Being contemporary to this rapid-paced reality seems challenging. Contemporary means a person that avoids the ideas of division in history and a definite separation from the past, but is also contemporary and present- and a thinker- in the times that he lives in.
The exhibition “Paper: A Field of Revelation” contains pieces with various visual approaches and subjects, that belong to artists of different age groups and backgrounds, yet it is an accumulation of pieces that all somehow give the impression of an emphasis on the process of creation, and the time that went into fabricating the piece, the process of contemplation, perseverant practice, and revelation.
The pieces in this exhibition show the internal relationship between the artist and the artistic material throughout the process of creating the piece. A connection that is not limited to an objective perception of the piece and the material, but aims to transform the way of thinking about the artistic material into a subjective agent, to create a context for respite and revelation that goes beyond the piece and image. In reality, this can be a sign of the way the contemporary artist looks and thinks about a world where the shared reality of today is the urgency in an objective encounter with everything.
On the other hand, paper is one of the most humble and easy-accessed materials available, which carries the humans’ relationship with nature and history, and can also have a greater role than just a surface for the piece; the role of an active material and an agent for contemplation. With taking into consideration the carrier paths of the artists that have had this kind of encounter and coexistence with paper, this exhibition presents the extent of possible paths through which the humble medium of paper can be used to gain results beyond the ordinary and expected level.
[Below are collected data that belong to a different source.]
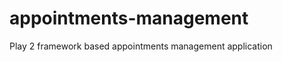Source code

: appointments-management
=======================

Play 2 framework based appointments management application
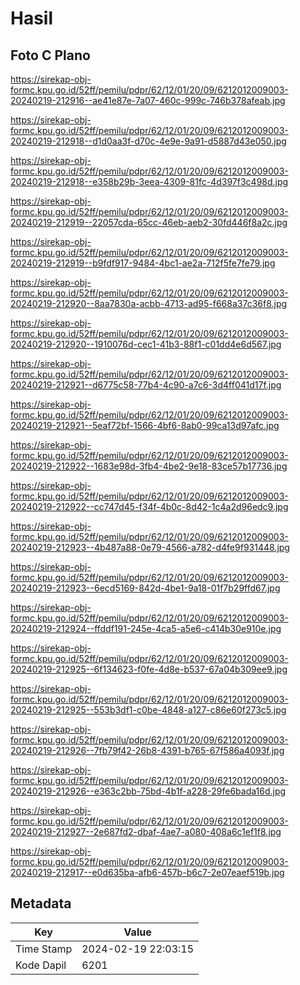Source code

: # Hasil

## Foto C Plano

https://sirekap-obj-formc.kpu.go.id/52ff/pemilu/pdpr/62/12/01/20/09/6212012009003-20240219-212916--ae41e87e-7a07-460c-999c-746b378afeab.jpg

https://sirekap-obj-formc.kpu.go.id/52ff/pemilu/pdpr/62/12/01/20/09/6212012009003-20240219-212918--d1d0aa3f-d70c-4e9e-9a91-d5887d43e050.jpg

https://sirekap-obj-formc.kpu.go.id/52ff/pemilu/pdpr/62/12/01/20/09/6212012009003-20240219-212918--e358b29b-3eea-4309-81fc-4d397f3c498d.jpg

https://sirekap-obj-formc.kpu.go.id/52ff/pemilu/pdpr/62/12/01/20/09/6212012009003-20240219-212919--22057cda-65cc-46eb-aeb2-30fd446f8a2c.jpg

https://sirekap-obj-formc.kpu.go.id/52ff/pemilu/pdpr/62/12/01/20/09/6212012009003-20240219-212919--b9fdf917-9484-4bc1-ae2a-712f5fe7fe79.jpg

https://sirekap-obj-formc.kpu.go.id/52ff/pemilu/pdpr/62/12/01/20/09/6212012009003-20240219-212920--8aa7830a-acbb-4713-ad95-f668a37c36f8.jpg

https://sirekap-obj-formc.kpu.go.id/52ff/pemilu/pdpr/62/12/01/20/09/6212012009003-20240219-212920--1910076d-cec1-41b3-88f1-c01dd4e6d567.jpg

https://sirekap-obj-formc.kpu.go.id/52ff/pemilu/pdpr/62/12/01/20/09/6212012009003-20240219-212921--d6775c58-77b4-4c90-a7c6-3d4ff041d17f.jpg

https://sirekap-obj-formc.kpu.go.id/52ff/pemilu/pdpr/62/12/01/20/09/6212012009003-20240219-212921--5eaf72bf-1566-4bf6-8ab0-99ca13d97afc.jpg

https://sirekap-obj-formc.kpu.go.id/52ff/pemilu/pdpr/62/12/01/20/09/6212012009003-20240219-212922--1683e98d-3fb4-4be2-9e18-83ce57b17736.jpg

https://sirekap-obj-formc.kpu.go.id/52ff/pemilu/pdpr/62/12/01/20/09/6212012009003-20240219-212922--cc747d45-f34f-4b0c-8d42-1c4a2d96edc9.jpg

https://sirekap-obj-formc.kpu.go.id/52ff/pemilu/pdpr/62/12/01/20/09/6212012009003-20240219-212923--4b487a88-0e79-4566-a782-d4fe9f931448.jpg

https://sirekap-obj-formc.kpu.go.id/52ff/pemilu/pdpr/62/12/01/20/09/6212012009003-20240219-212923--6ecd5169-842d-4be1-9a18-01f7b29ffd67.jpg

https://sirekap-obj-formc.kpu.go.id/52ff/pemilu/pdpr/62/12/01/20/09/6212012009003-20240219-212924--ffddf191-245e-4ca5-a5e6-c414b30e910e.jpg

https://sirekap-obj-formc.kpu.go.id/52ff/pemilu/pdpr/62/12/01/20/09/6212012009003-20240219-212925--6f134623-f0fe-4d8e-b537-67a04b309ee9.jpg

https://sirekap-obj-formc.kpu.go.id/52ff/pemilu/pdpr/62/12/01/20/09/6212012009003-20240219-212925--553b3df1-c0be-4848-a127-c86e60f273c5.jpg

https://sirekap-obj-formc.kpu.go.id/52ff/pemilu/pdpr/62/12/01/20/09/6212012009003-20240219-212926--7fb79f42-26b8-4391-b765-67f586a4093f.jpg

https://sirekap-obj-formc.kpu.go.id/52ff/pemilu/pdpr/62/12/01/20/09/6212012009003-20240219-212926--e363c2bb-75bd-4b1f-a228-29fe6bada16d.jpg

https://sirekap-obj-formc.kpu.go.id/52ff/pemilu/pdpr/62/12/01/20/09/6212012009003-20240219-212927--2e687fd2-dbaf-4ae7-a080-408a6c1ef1f8.jpg

https://sirekap-obj-formc.kpu.go.id/52ff/pemilu/pdpr/62/12/01/20/09/6212012009003-20240219-212917--e0d635ba-afb6-457b-b6c7-2e07eaef519b.jpg


## Metadata

| Key        | Value               |
| ---------- | ------------------- |
| Time Stamp | 2024-02-19 22:03:15 |
| Kode Dapil | 6201                |



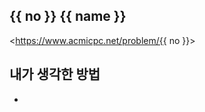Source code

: ## {{ no }} {{ name }}

<https://www.acmicpc.net/problem/{{ no }}>

## 내가 생각한 방법

<!-- ![이미지](./img.png) -->

-
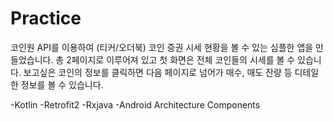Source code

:# Practice
코인원 API를 이용하여 (티커/오더북) 코인 증권 시세 현황을 볼 수 있는 심플한 앱을 만들었습니다.
총 2페이지로 이루어져 있고 첫 화면은 전체 코인들의 시세를 볼 수 있습니다.
보고싶은 코인의 정보를 클릭하면 다음 페이지로 넘어가 매수, 매도 잔량 등 디테일한 정보를 볼 수 있습니다.

-Kotlin
-Retrofit2
-Rxjava
-Android Architecture Components
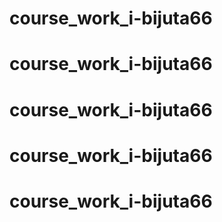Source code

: # course_work_i-bijuta66
# course_work_i-bijuta66
# course_work_i-bijuta66
# course_work_i-bijuta66
# course_work_i-bijuta66
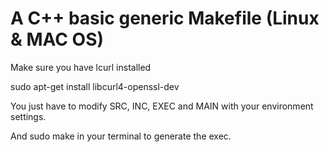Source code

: # A C++ basic generic Makefile (Linux & MAC OS)

Make sure you have lcurl installed

sudo apt-get install libcurl4-openssl-dev

You just have to modify SRC, INC, EXEC and MAIN with your environment settings.

And sudo make in your terminal to generate the exec.


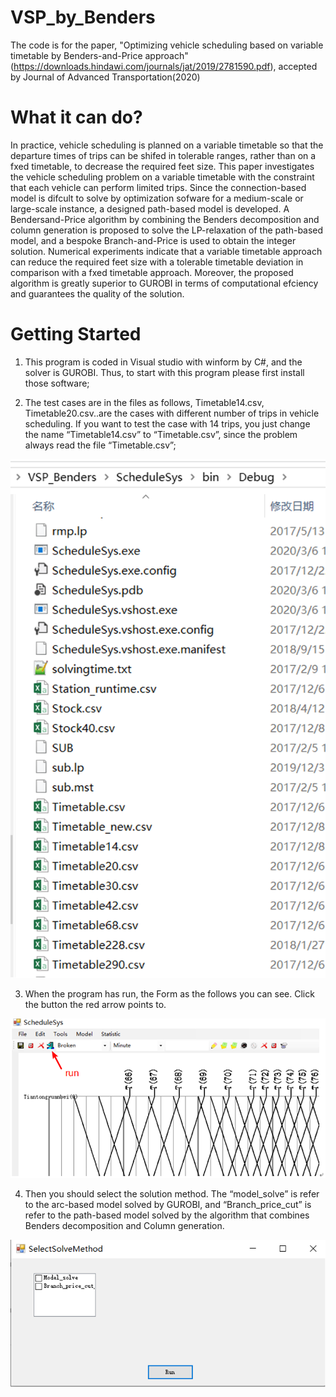 # VSP_by_Benders
The code is for the paper, "Optimizing vehicle scheduling based on variable timetable by Benders-and-Price approach"(https://downloads.hindawi.com/journals/jat/2019/2781590.pdf), accepted by Journal of Advanced Transportation(2020)

# What it can do?
In practice, vehicle scheduling is planned on a variable timetable so that the departure times of trips can be shifed in tolerable
ranges, rather than on a fxed timetable, to decrease the required feet size. This paper investigates the vehicle scheduling problem
on a variable timetable with the constraint that each vehicle can perform limited trips. Since the connection-based model is difcult
to solve by optimization sofware for a medium-scale or large-scale instance, a designed path-based model is developed. A Bendersand-Price algorithm by combining the Benders decomposition and column generation is proposed to solve the LP-relaxation of
the path-based model, and a bespoke Branch-and-Price is used to obtain the integer solution. Numerical experiments indicate that
a variable timetable approach can reduce the required feet size with a tolerable timetable deviation in comparison with a fxed
timetable approach. Moreover, the proposed algorithm is greatly superior to GUROBI in terms of computational efciency and
guarantees the quality of the solution.
# Getting Started
1.	This program is coded in Visual studio with winform by C#, and the solver is GUROBI. Thus, to start with this program please first install those software;

2.	The test cases are in the files as follows, Timetable14.csv, Timetable20.csv..are the cases with different number of trips in vehicle scheduling. If you want to test the case with 14 trips, you just change the name “Timetable14.csv” to “Timetable.csv”, since the problem always read the file “Timetable.csv”;

![x](./fig/Fig1.png)

3.	When the program has run, the Form as the follows you can see. Click the button the red arrow points to.

![x](./fig/Fig2.png)

4.	Then you should select the solution method. The “model_solve” is refer to the arc-based model solved by GUROBI, and “Branch_price_cut” is refer to the path-based model solved by the algorithm that combines Benders decomposition and Column generation.

![x](./fig/Fig3.png)
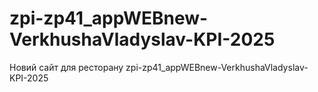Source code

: # zpi-zp41_appWEBnew-VerkhushaVladyslav-KPI-2025
Новий сайт для ресторану
zpi-zp41_appWEBnew-VerkhushaVladyslav-KPI-2025
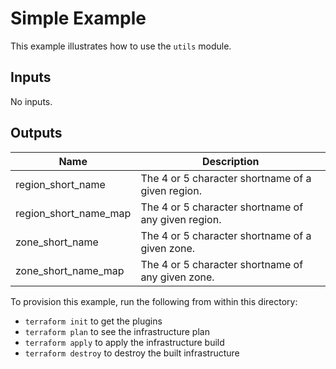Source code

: # Simple Example

This example illustrates how to use the `utils` module.

<!-- BEGINNING OF PRE-COMMIT-TERRAFORM DOCS HOOK -->
## Inputs

No inputs.

## Outputs

| Name | Description |
|------|-------------|
| region\_short\_name | The 4 or 5 character shortname of a given region. |
| region\_short\_name\_map | The 4 or 5 character shortname of any given region. |
| zone\_short\_name | The 4 or 5 character shortname of a given zone. |
| zone\_short\_name\_map | The 4 or 5 character shortname of any given zone. |

<!-- END OF PRE-COMMIT-TERRAFORM DOCS HOOK -->

To provision this example, run the following from within this directory:
- `terraform init` to get the plugins
- `terraform plan` to see the infrastructure plan
- `terraform apply` to apply the infrastructure build
- `terraform destroy` to destroy the built infrastructure
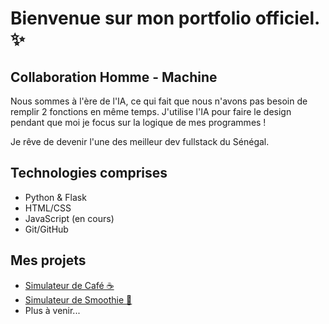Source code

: # Bienvenue sur mon portfolio officiel. ✨

## Collaboration Homme - Machine

Nous sommes à l'ère de l'IA, ce qui fait que nous n'avons pas besoin de remplir 2 fonctions en même temps. J'utilise l'IA pour faire le design pendant que moi je focus sur la logique de mes programmes !

Je rêve de devenir l'une des meilleur dev fullstack du Sénégal.

## Technologies comprises 
- Python & Flask
- HTML/CSS  
- JavaScript (en cours)
- Git/GitHub

## Mes projets
- [Simulateur de Café ☕](https://samy1087.github.io/Simulateur-Cafe/)
- [Simulateur de Smoothie 🥤](https://samy1087.github.io/Simulateur-Smoothie/)
- Plus à venir...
Results that invite the view not to simply watch, but to also contemplate their own relationship with what they see, with art, and with the world.
This exhibition shows pieces that- in my opinion- have created a context for hesitation and reflecting by distancing themselves from the hasty and urgent conversations and observations; an archive of studies and discoveries made in solitude, to contemplations about the chaotic world, Surreal thinking about hybrid identities of contemporary man, to explorations into historical and cultural roots, and the artists’ behavioral persistence for contemplation and revelation in art.